Personal information
- Full name: Martin Alan Fleckman
- Born: April 23, 1944 (age 82) Port Arthur, Texas, U.S.
- Height: 5 ft 10 in (1.78 m)
- Weight: 170 lb (77 kg; 12 st)
- Sporting nationality: United States

Career
- College: University of Houston
- Turned professional: 1967
- Former tour: PGA Tour
- Professional wins: 1

Number of wins by tour
- PGA Tour: 1

Best results in major championships
- Masters Tournament: CUT: 1969
- PGA Championship: T4: 1968
- U.S. Open: T18: 1967
- The Open Championship: DNP

= Marty Fleckman =

American professional golfer

Martin Alan Fleckman (born April 23, 1944) is an American professional golfer who played on the PGA Tour in the 1960s and 1970s.

== Early life and amateur career ==
In 1944, Fleckman was born in Port Arthur, Texas.
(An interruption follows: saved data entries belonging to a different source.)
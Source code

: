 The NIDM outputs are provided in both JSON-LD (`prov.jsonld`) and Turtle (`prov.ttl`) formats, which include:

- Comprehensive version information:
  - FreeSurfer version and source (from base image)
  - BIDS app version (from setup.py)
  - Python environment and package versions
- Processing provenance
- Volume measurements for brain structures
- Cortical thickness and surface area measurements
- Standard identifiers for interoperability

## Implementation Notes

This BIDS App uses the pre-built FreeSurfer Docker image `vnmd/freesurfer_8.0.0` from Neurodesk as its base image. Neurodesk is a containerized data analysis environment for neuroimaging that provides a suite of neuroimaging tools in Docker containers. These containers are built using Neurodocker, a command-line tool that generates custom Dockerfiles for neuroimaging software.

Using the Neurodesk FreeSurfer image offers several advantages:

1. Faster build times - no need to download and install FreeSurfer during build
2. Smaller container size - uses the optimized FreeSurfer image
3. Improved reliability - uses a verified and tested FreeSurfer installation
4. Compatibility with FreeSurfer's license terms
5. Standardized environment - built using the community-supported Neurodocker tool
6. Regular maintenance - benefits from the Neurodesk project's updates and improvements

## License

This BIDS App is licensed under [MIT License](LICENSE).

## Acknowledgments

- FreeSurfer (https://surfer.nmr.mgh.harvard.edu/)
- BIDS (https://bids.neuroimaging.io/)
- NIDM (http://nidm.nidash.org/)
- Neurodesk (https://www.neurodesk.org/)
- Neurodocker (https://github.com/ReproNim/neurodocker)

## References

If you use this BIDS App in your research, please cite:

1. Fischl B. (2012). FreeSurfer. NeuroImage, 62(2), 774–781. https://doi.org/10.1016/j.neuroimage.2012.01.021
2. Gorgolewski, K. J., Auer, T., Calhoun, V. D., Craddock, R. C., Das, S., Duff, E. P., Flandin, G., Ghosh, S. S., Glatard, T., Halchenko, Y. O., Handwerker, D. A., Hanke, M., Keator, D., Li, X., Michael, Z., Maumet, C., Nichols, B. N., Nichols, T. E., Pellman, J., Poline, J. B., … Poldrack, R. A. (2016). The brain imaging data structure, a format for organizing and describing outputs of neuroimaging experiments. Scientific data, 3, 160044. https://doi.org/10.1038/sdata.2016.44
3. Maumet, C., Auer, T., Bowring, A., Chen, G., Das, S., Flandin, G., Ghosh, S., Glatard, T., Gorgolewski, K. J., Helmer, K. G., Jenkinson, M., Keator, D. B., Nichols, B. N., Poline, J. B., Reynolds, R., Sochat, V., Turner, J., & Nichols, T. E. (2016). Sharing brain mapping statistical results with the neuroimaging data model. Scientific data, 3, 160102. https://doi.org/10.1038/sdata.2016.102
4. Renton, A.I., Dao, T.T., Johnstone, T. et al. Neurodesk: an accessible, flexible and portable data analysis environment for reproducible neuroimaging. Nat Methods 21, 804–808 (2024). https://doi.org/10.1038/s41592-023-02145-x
Fleckman credits Byron Nelson, Carl Lohren, and Jim Hardy with teaching him how to play golf. At the age of 20 in 1964, Fleckman won the individual title at the Texas State Amateur. In 1965, he won the NCAA Championship while at the University of Houston, where he was a three-time All-American member of the golf team: third-team in 1964, first-team in 1965 and 1966. He competed for the United States in Israel in the 1965 Maccabiah Games. He was a member of the Walker Cup team in 1967.
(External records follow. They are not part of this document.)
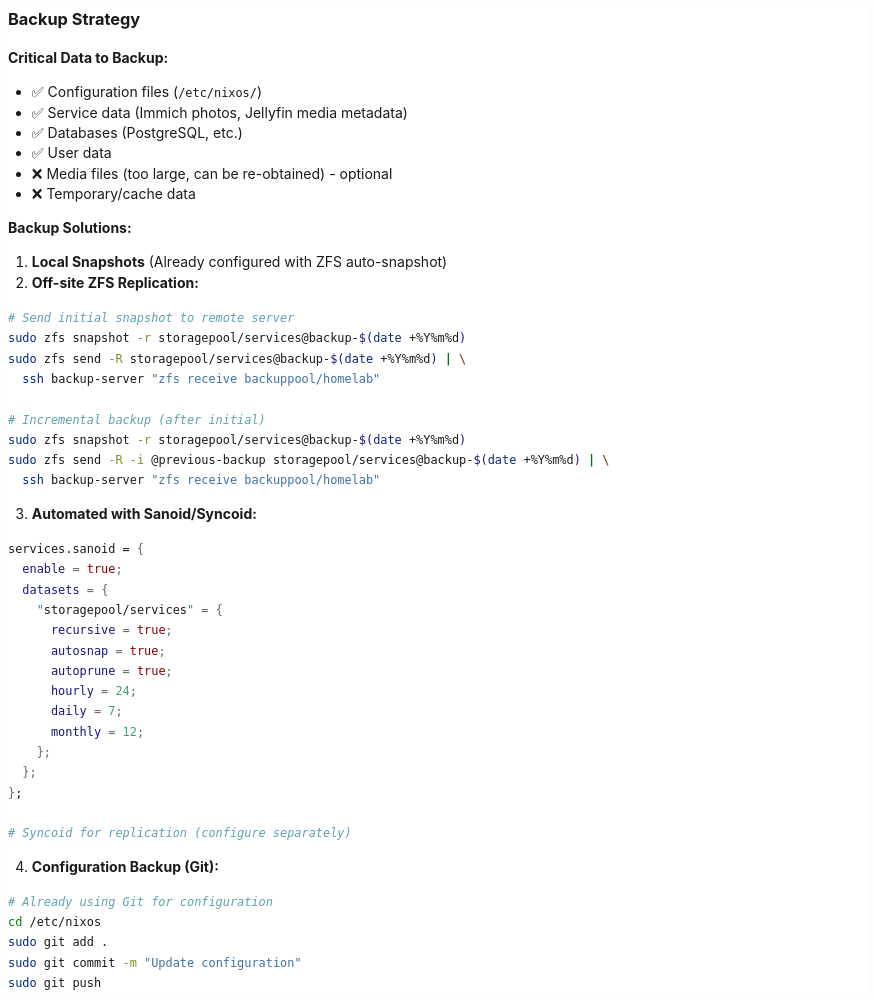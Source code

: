 ### Backup Strategy

**Critical Data to Backup:**
- ✅ Configuration files (`/etc/nixos/`)
- ✅ Service data (Immich photos, Jellyfin media metadata)
- ✅ Databases (PostgreSQL, etc.)
- ✅ User data
- ❌ Media files (too large, can be re-obtained) - optional
- ❌ Temporary/cache data

**Backup Solutions:**

1. **Local Snapshots** (Already configured with ZFS auto-snapshot)
2. **Off-site ZFS Replication:**

```bash
# Send initial snapshot to remote server
sudo zfs snapshot -r storagepool/services@backup-$(date +%Y%m%d)
sudo zfs send -R storagepool/services@backup-$(date +%Y%m%d) | \
  ssh backup-server "zfs receive backuppool/homelab"

# Incremental backup (after initial)
sudo zfs snapshot -r storagepool/services@backup-$(date +%Y%m%d)
sudo zfs send -R -i @previous-backup storagepool/services@backup-$(date +%Y%m%d) | \
  ssh backup-server "zfs receive backuppool/homelab"
```

3. **Automated with Sanoid/Syncoid:**

```nix
services.sanoid = {
  enable = true;
  datasets = {
    "storagepool/services" = {
      recursive = true;
      autosnap = true;
      autoprune = true;
      hourly = 24;
      daily = 7;
      monthly = 12;
    };
  };
};

# Syncoid for replication (configure separately)
```

4. **Configuration Backup (Git):**

```bash
# Already using Git for configuration
cd /etc/nixos
sudo git add .
sudo git commit -m "Update configuration"
sudo git push
```
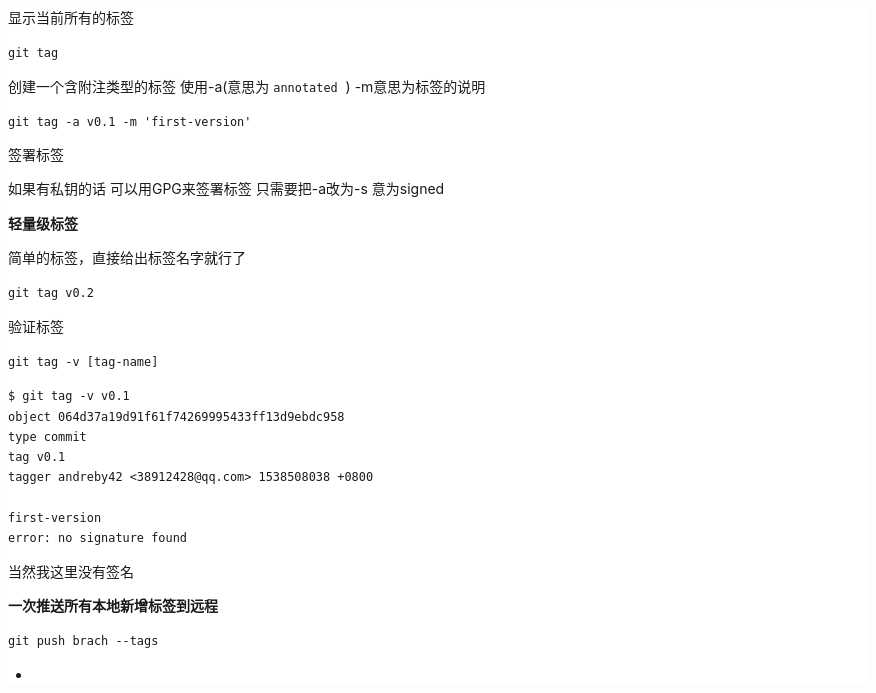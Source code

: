   显示当前所有的标签

  ```
  git tag
  ```

  创建一个含附注类型的标签 使用-a(意思为 `annotated`  ) -m意思为标签的说明

  ```
  git tag -a v0.1 -m 'first-version'
  ```

  签署标签 

  如果有私钥的话 可以用GPG来签署标签 只需要把-a改为-s 意为signed

  **轻量级标签**

  简单的标签，直接给出标签名字就行了

  ```
  git tag v0.2
  ```

  验证标签

  ```
  git tag -v [tag-name]
  ```

  ```
  $ git tag -v v0.1
  object 064d37a19d91f61f74269995433ff13d9ebdc958
  type commit
  tag v0.1
  tagger andreby42 <38912428@qq.com> 1538508038 +0800
  
  first-version
  error: no signature found
  ```

  当然我这里没有签名

  **一次推送所有本地新增标签到远程**

  ```
  git push brach --tags
  ```

* 








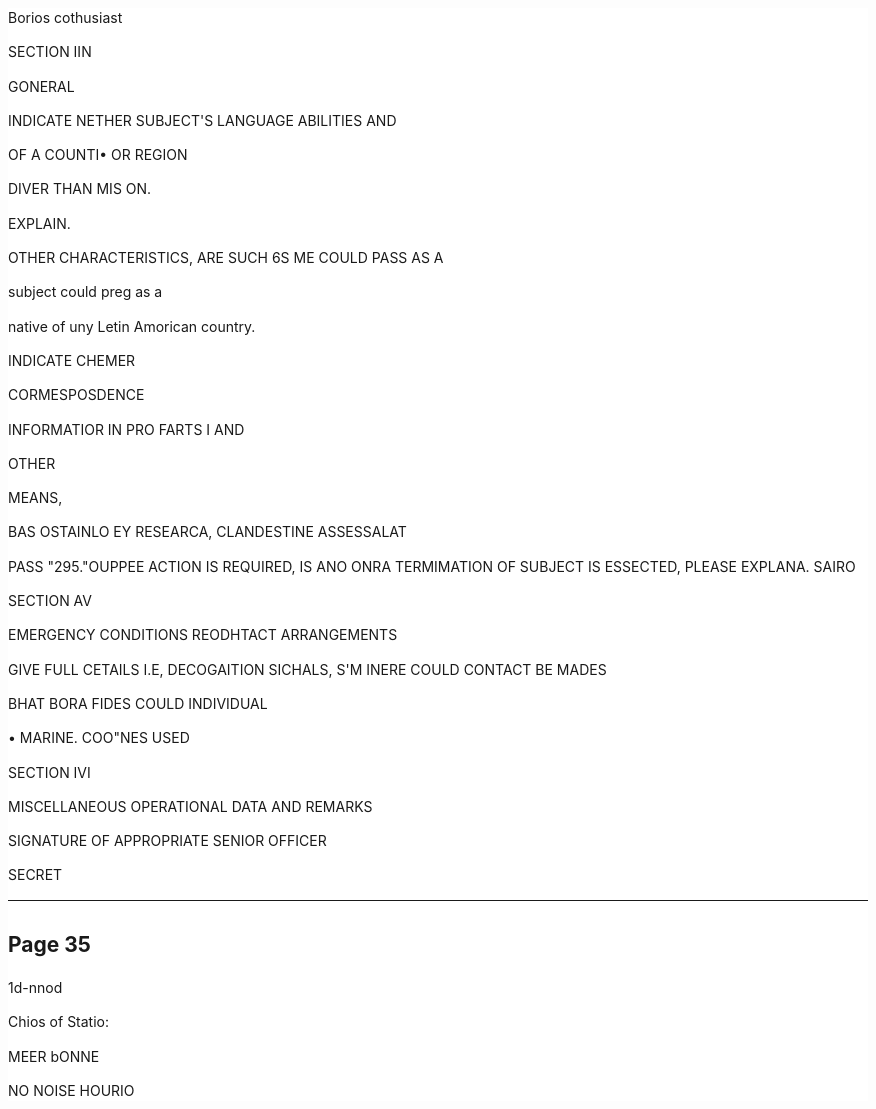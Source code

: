Borios cothusiast

SECTION IIN

GONERAL

INDICATE NETHER SUBJECT'S LANGUAGE ABILITIES AND

OF A COUNTI• OR REGION

DIVER THAN MIS ON.

EXPLAIN.

OTHER CHARACTERISTICS, ARE SUCH 6S ME COULD PASS AS A

subject could preg as a

native of uny Letin Amorican country.

INDICATE CHEMER

CORMESPOSDENCE

INFORMATIOR IN PRO FARTS I AND

OTHER

MEANS,

BAS OSTAINLO EY RESEARCA, CLANDESTINE ASSESSALAT

PASS "295."OUPPEE ACTION IS REQUIRED, IS ANO ONRA TERMIMATION OF SUBJECT IS ESSECTED, PLEASE EXPLANA. SAIRO

SECTION AV

EMERGENCY CONDITIONS REODHTACT ARRANGEMENTS

GIVE FULL CETAILS I.E, DECOGAITION SICHALS, S'M INERE COULD CONTACT BE MADES

BHAT BORA FIDES COULD INDIVIDUAL

• MARINE. COO"NES USED

SECTION IVI

MISCELLANEOUS OPERATIONAL DATA AND REMARKS

SIGNATURE OF APPROPRIATE SENIOR OFFICER

SECRET

---

## Page 35

1d-nnod

Chios of Statio:

MEER bONNE

NO NOISE HOURIO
While still an amateur, Fleckman played in the U.S. Open at Baltusrol in 1967. He led after the first and third rounds, but shot 80 (+10) on Sunday amid a surge by eventual champion Jack Nicklaus. The last amateur to lead the U.S. Open at 54 holes was Johnny Goodman, 34 years earlier in 1933. (Seven years earlier in 1960, Nicklaus led as an amateur during the final round.) Fleckman finished in a tie for 18th place and was the low amateur, a stroke ahead of Bob Murphy, who shot 69 in the final round.

== Professional career ==
In his first start on the PGA Tour in December 1967, Fleckman won the Cajun Classic Open Invitational in a playoff. At Oakbourne Country Club in Lafayette, Louisiana, he sank a 30 ft birdie putt on the first extra hole to defeat Jack Montgomery and take the winner's share of $5,000. It was his third consecutive birdie, finishing regulation play with two. Fleckman is only one of five other players to win his first tour event as a professional, and has since been joined by Ben Crenshaw (1973), Robert Gamez (1990), Garrett Willis (2001), and Russell Henley (2013). This was to be his only Tour title. His best finish in a major was a tie for fourth at the PGA Championship in 1968.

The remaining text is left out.